» Task requirements: Reproduce, character for character, the entries from their opening line through the line with "and Kahn R.".

» Records shown:
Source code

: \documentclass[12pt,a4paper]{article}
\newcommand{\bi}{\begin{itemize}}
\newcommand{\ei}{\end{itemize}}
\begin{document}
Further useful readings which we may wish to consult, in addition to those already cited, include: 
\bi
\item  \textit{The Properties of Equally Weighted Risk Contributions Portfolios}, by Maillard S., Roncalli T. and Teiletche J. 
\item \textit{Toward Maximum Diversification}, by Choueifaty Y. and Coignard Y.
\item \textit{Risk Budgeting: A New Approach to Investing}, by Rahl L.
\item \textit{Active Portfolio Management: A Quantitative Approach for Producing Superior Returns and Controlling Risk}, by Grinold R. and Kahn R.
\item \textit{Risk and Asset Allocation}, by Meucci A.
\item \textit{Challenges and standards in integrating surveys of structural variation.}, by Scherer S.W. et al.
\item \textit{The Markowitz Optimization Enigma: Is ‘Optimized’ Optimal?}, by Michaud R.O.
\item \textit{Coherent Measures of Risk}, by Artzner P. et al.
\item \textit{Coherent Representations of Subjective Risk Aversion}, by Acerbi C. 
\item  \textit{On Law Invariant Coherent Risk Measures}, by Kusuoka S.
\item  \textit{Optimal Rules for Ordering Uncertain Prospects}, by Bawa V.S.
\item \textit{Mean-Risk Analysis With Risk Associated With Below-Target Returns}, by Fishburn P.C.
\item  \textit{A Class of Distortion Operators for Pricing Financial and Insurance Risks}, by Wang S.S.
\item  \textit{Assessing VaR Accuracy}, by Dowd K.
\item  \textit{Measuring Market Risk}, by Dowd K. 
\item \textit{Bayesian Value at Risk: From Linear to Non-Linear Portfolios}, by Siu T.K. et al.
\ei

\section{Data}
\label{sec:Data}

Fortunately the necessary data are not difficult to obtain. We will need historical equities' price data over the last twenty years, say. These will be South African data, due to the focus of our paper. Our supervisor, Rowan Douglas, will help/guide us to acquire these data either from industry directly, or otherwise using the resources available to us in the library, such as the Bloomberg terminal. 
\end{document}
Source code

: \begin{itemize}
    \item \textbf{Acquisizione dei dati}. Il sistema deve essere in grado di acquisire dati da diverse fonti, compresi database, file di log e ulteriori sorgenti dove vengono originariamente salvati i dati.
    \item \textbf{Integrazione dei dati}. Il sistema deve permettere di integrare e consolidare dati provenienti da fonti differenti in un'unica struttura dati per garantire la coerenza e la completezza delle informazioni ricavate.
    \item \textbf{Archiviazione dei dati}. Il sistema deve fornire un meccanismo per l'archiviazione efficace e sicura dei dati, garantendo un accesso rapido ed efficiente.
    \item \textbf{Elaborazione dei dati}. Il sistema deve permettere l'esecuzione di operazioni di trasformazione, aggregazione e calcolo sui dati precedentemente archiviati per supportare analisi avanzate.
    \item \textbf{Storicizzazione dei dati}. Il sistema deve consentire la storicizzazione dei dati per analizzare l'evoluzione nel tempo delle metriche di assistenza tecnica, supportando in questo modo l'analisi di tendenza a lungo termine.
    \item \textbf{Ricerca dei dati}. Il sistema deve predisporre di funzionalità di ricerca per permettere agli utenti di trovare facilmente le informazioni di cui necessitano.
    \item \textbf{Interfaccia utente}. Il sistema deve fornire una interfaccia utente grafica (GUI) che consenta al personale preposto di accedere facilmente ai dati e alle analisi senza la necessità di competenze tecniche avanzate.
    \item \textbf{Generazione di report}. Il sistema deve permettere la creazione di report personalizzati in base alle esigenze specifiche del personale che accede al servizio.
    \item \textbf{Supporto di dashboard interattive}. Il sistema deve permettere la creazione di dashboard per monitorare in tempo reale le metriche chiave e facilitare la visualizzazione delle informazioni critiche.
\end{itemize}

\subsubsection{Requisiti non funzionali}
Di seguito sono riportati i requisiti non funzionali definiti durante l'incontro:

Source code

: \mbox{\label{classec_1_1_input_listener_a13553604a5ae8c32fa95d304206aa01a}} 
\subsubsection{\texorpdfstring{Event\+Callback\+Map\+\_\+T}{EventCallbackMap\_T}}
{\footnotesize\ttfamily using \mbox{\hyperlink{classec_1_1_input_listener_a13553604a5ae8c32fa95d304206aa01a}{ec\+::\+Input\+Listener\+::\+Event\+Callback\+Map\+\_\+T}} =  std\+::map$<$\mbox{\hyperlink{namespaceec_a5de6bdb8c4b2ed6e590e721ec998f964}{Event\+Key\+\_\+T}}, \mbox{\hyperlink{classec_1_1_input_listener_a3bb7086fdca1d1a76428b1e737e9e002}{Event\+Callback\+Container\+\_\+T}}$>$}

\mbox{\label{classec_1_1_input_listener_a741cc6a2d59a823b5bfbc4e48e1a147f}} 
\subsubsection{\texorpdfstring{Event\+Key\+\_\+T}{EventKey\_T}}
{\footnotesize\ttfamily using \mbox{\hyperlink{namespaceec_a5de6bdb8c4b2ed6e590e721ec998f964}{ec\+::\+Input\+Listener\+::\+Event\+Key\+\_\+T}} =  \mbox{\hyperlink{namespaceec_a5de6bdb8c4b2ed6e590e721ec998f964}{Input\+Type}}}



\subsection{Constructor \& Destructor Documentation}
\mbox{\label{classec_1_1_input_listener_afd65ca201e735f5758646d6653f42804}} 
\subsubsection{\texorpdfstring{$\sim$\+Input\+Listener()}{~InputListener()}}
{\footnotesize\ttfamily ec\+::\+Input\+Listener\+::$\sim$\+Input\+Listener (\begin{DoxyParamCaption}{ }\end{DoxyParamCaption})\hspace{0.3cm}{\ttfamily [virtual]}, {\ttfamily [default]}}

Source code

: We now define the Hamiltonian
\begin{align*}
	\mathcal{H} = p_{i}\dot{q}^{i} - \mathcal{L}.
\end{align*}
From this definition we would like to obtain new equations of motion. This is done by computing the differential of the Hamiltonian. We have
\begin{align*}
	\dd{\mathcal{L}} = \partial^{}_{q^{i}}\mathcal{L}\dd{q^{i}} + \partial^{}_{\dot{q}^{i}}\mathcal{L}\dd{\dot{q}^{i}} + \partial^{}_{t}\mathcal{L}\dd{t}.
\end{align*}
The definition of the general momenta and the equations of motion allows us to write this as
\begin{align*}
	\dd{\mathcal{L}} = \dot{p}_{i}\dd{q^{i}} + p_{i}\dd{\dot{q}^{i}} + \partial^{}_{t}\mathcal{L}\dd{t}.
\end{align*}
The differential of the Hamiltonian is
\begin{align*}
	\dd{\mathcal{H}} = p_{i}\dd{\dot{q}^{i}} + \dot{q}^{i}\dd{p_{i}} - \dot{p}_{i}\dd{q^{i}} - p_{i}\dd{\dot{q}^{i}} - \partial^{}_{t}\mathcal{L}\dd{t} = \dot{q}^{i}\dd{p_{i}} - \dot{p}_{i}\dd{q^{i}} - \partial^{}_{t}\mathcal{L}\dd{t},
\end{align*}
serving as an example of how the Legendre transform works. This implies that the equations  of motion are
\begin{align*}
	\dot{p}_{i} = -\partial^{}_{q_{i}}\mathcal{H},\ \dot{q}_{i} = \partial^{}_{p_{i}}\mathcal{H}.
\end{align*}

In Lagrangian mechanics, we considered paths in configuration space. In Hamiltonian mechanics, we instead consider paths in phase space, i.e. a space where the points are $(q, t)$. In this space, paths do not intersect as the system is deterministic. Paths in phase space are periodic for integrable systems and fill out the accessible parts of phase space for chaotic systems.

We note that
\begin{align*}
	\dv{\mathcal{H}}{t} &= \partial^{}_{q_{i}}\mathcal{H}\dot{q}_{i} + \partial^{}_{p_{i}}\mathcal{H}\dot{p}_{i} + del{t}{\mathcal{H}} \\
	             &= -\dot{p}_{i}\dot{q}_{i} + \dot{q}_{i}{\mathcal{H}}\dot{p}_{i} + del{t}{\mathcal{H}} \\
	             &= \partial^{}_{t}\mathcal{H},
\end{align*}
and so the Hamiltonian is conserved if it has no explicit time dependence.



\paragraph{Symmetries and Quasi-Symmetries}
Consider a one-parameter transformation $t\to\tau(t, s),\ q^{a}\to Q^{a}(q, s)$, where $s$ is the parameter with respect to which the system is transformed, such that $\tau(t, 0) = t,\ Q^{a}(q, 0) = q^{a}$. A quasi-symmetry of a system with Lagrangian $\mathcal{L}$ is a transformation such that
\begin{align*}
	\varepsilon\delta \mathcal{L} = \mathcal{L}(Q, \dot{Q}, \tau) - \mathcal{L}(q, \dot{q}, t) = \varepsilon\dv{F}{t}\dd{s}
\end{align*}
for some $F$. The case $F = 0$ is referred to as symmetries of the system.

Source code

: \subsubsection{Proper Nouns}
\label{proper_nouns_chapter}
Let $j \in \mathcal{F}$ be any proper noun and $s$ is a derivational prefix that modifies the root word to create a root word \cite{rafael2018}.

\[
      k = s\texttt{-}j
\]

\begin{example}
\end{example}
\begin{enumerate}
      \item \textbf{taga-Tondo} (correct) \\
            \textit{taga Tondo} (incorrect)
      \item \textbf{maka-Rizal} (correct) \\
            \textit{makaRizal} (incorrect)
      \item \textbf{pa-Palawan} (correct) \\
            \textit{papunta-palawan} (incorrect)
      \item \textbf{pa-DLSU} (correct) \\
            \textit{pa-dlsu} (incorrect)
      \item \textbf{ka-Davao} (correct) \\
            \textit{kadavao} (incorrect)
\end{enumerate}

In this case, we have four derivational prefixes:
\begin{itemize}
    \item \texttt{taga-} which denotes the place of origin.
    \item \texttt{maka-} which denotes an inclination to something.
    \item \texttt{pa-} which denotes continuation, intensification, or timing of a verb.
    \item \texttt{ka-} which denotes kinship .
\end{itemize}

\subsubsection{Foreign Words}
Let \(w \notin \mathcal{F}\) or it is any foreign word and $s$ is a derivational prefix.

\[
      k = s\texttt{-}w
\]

» Response:
Source code

: \documentclass[12pt,a4paper]{article}
\newcommand{\bi}{\begin{itemize}}
\newcommand{\ei}{\end{itemize}}
\begin{document}
Further useful readings which we may wish to consult, in addition to those already cited, include: 
\bi
\item  \textit{The Properties of Equally Weighted Risk Contributions Portfolios}, by Maillard S., Roncalli T. and Teiletche J. 
\item \textit{Toward Maximum Diversification}, by Choueifaty Y. and Coignard Y.
\item \textit{Risk Budgeting: A New Approach to Investing}, by Rahl L.
\item \textit{Active Portfolio Management: A Quantitative Approach for Producing Superior Returns and Controlling Risk}, by Grinold R. and Kahn R.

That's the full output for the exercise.